Le Go mobilise un talent pour la vision globale qui implique qu’un problème ne peut être décomposé en sous-problèmes isolés et distinctement maîtrisables, car il est nécessaire de prendre compte la relation qui lie ces sous-ensembles. La vision globale n’est donc pas une vision superficielle, mais un mode d’appréhension intégrale dirigée vers une efficience réelle dans le but de tirer le meilleur parti d’une situation donnée.
Le Go est une manière ludique et amusante de progresser dans ce domaine. On a souvent tendance à confronter le mode holistique des orientaux avec le mode analytique des occidentaux, qui structurent leurs systèmes de pensées. L’approche orientale propose donc de prendre en compte l’ensemble des composantes d’une problématique sans en isoler un événement en particulier.
De l’autre côté du ring, la philosophie de Socrate, Platon ou Aristote a donné naissance à une démarche plus analytique, qui propose d’appréhender une cause précise afin d’aboutir, par déduction, à des conclusions bien délimitées. Ces deux points de vue sont deux façons très différentes de concevoir le monde. Attention à ne pas les associer au terme « logique », car ce dernier définit des règles déductives ou d’inférence. Le principe de logique possède les mêmes règles en Occident et en Orient.
La tendance préférentielle que nous avons vis-à-vis d’un système de vision ou d’un autre, est une préférence cérébrale culturellement transmise à travers le système éducatif, familial et scolaire. Il semblerait que l’apprentissage de la langue et de son système d’écriture soit capital dans le développement de nos schémas de pensée. En effet, la culture est un système de perception et d’outils cérébraux intimement liés au système linguistique qui nous permet de l’exprimer. Une fois encore, la population chinoise a une avance considérable sur la prise de conscience des liens qui existent entre la pensée et la parole puisque nous, occidentaux, ne nous sommes intéressés à cette possibilité qu’à partir du XXe siècle.

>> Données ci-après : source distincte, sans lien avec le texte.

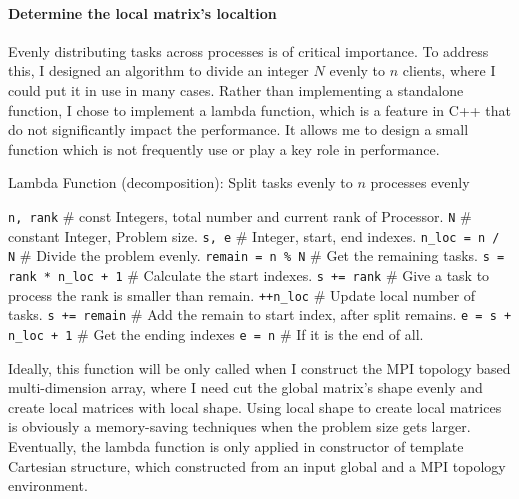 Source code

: \paragraph{Determine the local matrix's localtion}
Evenly distributing tasks across processes is of critical importance.
To address this, I designed an algorithm to divide an integer $N$ evenly to $n$ clients, where I could put it in use in 
many cases.
Rather than implementing a standalone function, I chose to implement a lambda function, which is a feature in C++ that do not significantly 
impact the performance.
It allows me to design a small function which is not frequently use or play a key role in performance.
\begin{algorithm}
  \caption{Lambda Function (decomposition): Split tasks evenly to $n$ processes evenly}
  \label{ALG:Determine_Start_End_Decomp}
  \begin{algorithmic}[1]
    \STATE \texttt{n, rank} \hfill \# const Integers, total number and current rank of Processor.
    \STATE \texttt{N} \hfill \# constant Integer, Problem size.
    \STATE \texttt{s, e} \hfill \# Integer, start, end indexes.
    \STATE \texttt{n\_loc = n / N} \hfill \# Divide the problem evenly.
    \STATE \texttt{remain = n \% N} \hfill \# Get the remaining tasks.
    \STATE \texttt{s = rank * n\_loc + 1} \hfill \# Calculate the start indexes.
      \STATE \texttt{s += rank}      \hfill \# Give a task to process the rank is smaller than remain.
      \STATE \texttt{++n\_loc}       \hfill \# Update local number of tasks.
    \ELSE 
      \STATE \texttt{s += remain}   \hfill \# Add the remain to start index, after split remains.
    \ENDIF
    \STATE \texttt{e = s + n\_loc + 1}  \hfill \# Get the ending indexes
      \STATE \texttt{e = n}           \hfill \# If it is the end of all.
    \ENDIF
  \end{algorithmic}
\end{algorithm}
Ideally, this function will be only called when I construct the MPI topology based multi-dimension array, where I 
need cut the global matrix's shape evenly and create local matrices with local shape.
Using local shape to create local matrices is obviously a memory-saving techniques when the problem size gets larger.
Eventually, the lambda function is only applied in constructor of template Cartesian structure, which constructed from 
an input global and a MPI topology environment.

Les préférences cérébrales exploitées par un peuple ou un autre sont donc culturellement intériorisées en chacun d’entre nous. Elles influencent nos perceptions, nos représentations ainsi que nos modes d’action. Pour illustrer ce lien étroit entre le Go et la culture chinoise, je vais faire une petite analogie avec leur système d’écriture. Aujourd’hui, la calligraphie ou le traitement de texte place les caractères dans un carré virtuel comparable à celui qui se trouve sous les yeux d’un joueur de Go. En effet, le goban est un carré très légèrement allongé pour compenser les effets de perspective. On peut donc penser qu’un joueur sinophone trouve, dans ce contexte, une facilité à intégrer le mode de structure de pensée du jeu puisqu’il le familiarise avec son monde extérieur.

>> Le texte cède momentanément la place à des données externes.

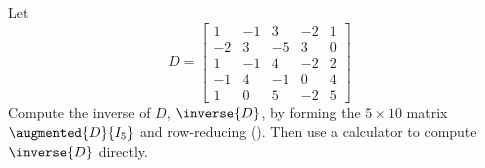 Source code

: Let
%
\begin{equation*}
D=\begin{bmatrix}
1 & -1 & 3 & -2 & 1\\
-2 & 3 & -5 & 3 & 0\\
1 & -1 & 4 & -2 & 2\\
-1 & 4 & -1 & 0 & 4\\
1 & 0 & 5 & -2 & 5
\end{bmatrix}
\end{equation*}
%
Compute the inverse of $D$, $\inverse{D}$, by forming the $5\times 10$ matrix $\augmented{D}{I_5}$ and row-reducing ().  Then use a calculator to compute $\inverse{D}$ directly.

Ces talents qui unissent vision et réflexion sont absolument indispensables aux joueurs de Go dont l’objectif primordial est d’harmoniser pensée d’ensemble et analyse du détail. En effet, une bataille de gagnée sur un conflit local ne garantit aucunement un succès final.
Langue et culture, indissociables l’une de l’autre, sont la base même de notre mode de compréhension et d’appréhension du réel et donc, de toutes nos pensées et actions. Cependant, ce même système en impose également les limites, c’est-à-dire que les limites de notre langage sont celles de notre monde : les mots nous permettent en effet d’avoir accès au monde mais sont aussi les éléments qui nous empêchent de le voir dans sa réalité. Pourtant, ni la langue et ni la culture ne peuvent être considérées comme des principes fixes. En effet elles évoluent de par leur soumission à des influences extérieures et à des tensions internes. Malgré tout, des constances subsistent, leur permettant de se différencier des autres. Ainsi, comme au Go, les actes culturels expriment une permanence dans le changement, une continuité en mouvement.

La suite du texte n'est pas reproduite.